__YOUR OBJECTIVE__. Repeat the records below word for word and omit each image.

-------------------------

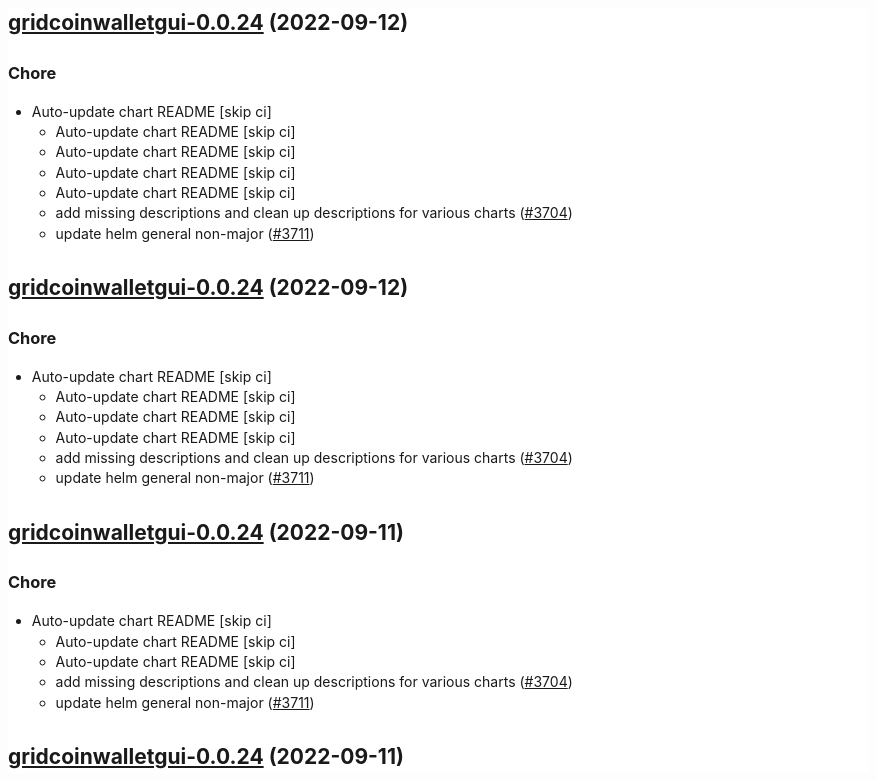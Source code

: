 
## [gridcoinwalletgui-0.0.24](https://github.com/truecharts/charts/compare/gridcoinwalletgui-0.0.23...gridcoinwalletgui-0.0.24) (2022-09-12)

### Chore

- Auto-update chart README [skip ci]
  - Auto-update chart README [skip ci]
  - Auto-update chart README [skip ci]
  - Auto-update chart README [skip ci]
  - Auto-update chart README [skip ci]
  - add missing descriptions and clean up descriptions for various charts ([#3704](https://github.com/truecharts/charts/issues/3704))
  - update helm general non-major ([#3711](https://github.com/truecharts/charts/issues/3711))




## [gridcoinwalletgui-0.0.24](https://github.com/truecharts/charts/compare/gridcoinwalletgui-0.0.23...gridcoinwalletgui-0.0.24) (2022-09-12)

### Chore

- Auto-update chart README [skip ci]
  - Auto-update chart README [skip ci]
  - Auto-update chart README [skip ci]
  - Auto-update chart README [skip ci]
  - add missing descriptions and clean up descriptions for various charts ([#3704](https://github.com/truecharts/charts/issues/3704))
  - update helm general non-major ([#3711](https://github.com/truecharts/charts/issues/3711))




## [gridcoinwalletgui-0.0.24](https://github.com/truecharts/charts/compare/gridcoinwalletgui-0.0.23...gridcoinwalletgui-0.0.24) (2022-09-11)

### Chore

- Auto-update chart README [skip ci]
  - Auto-update chart README [skip ci]
  - Auto-update chart README [skip ci]
  - add missing descriptions and clean up descriptions for various charts ([#3704](https://github.com/truecharts/charts/issues/3704))
  - update helm general non-major ([#3711](https://github.com/truecharts/charts/issues/3711))




## [gridcoinwalletgui-0.0.24](https://github.com/truecharts/charts/compare/gridcoinwalletgui-0.0.23...gridcoinwalletgui-0.0.24) (2022-09-11)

-------------------------

__SOLUTION TO THIS TASK__.
Source code

: 
## [gridcoinwalletgui-0.0.24](https://github.com/truecharts/charts/compare/gridcoinwalletgui-0.0.23...gridcoinwalletgui-0.0.24) (2022-09-12)

### Chore

- Auto-update chart README [skip ci]
  - Auto-update chart README [skip ci]
  - Auto-update chart README [skip ci]
  - Auto-update chart README [skip ci]
  - Auto-update chart README [skip ci]
  - add missing descriptions and clean up descriptions for various charts ([#3704](https://github.com/truecharts/charts/issues/3704))
  - update helm general non-major ([#3711](https://github.com/truecharts/charts/issues/3711))




## [gridcoinwalletgui-0.0.24](https://github.com/truecharts/charts/compare/gridcoinwalletgui-0.0.23...gridcoinwalletgui-0.0.24) (2022-09-12)

### Chore

- Auto-update chart README [skip ci]
  - Auto-update chart README [skip ci]
  - Auto-update chart README [skip ci]
  - Auto-update chart README [skip ci]
  - add missing descriptions and clean up descriptions for various charts ([#3704](https://github.com/truecharts/charts/issues/3704))
  - update helm general non-major ([#3711](https://github.com/truecharts/charts/issues/3711))




## [gridcoinwalletgui-0.0.24](https://github.com/truecharts/charts/compare/gridcoinwalletgui-0.0.23...gridcoinwalletgui-0.0.24) (2022-09-11)

### Chore

- Auto-update chart README [skip ci]
  - Auto-update chart README [skip ci]
  - Auto-update chart README [skip ci]
  - add missing descriptions and clean up descriptions for various charts ([#3704](https://github.com/truecharts/charts/issues/3704))
  - update helm general non-major ([#3711](https://github.com/truecharts/charts/issues/3711))




## [gridcoinwalletgui-0.0.24](https://github.com/truecharts/charts/compare/gridcoinwalletgui-0.0.23...gridcoinwalletgui-0.0.24) (2022-09-11)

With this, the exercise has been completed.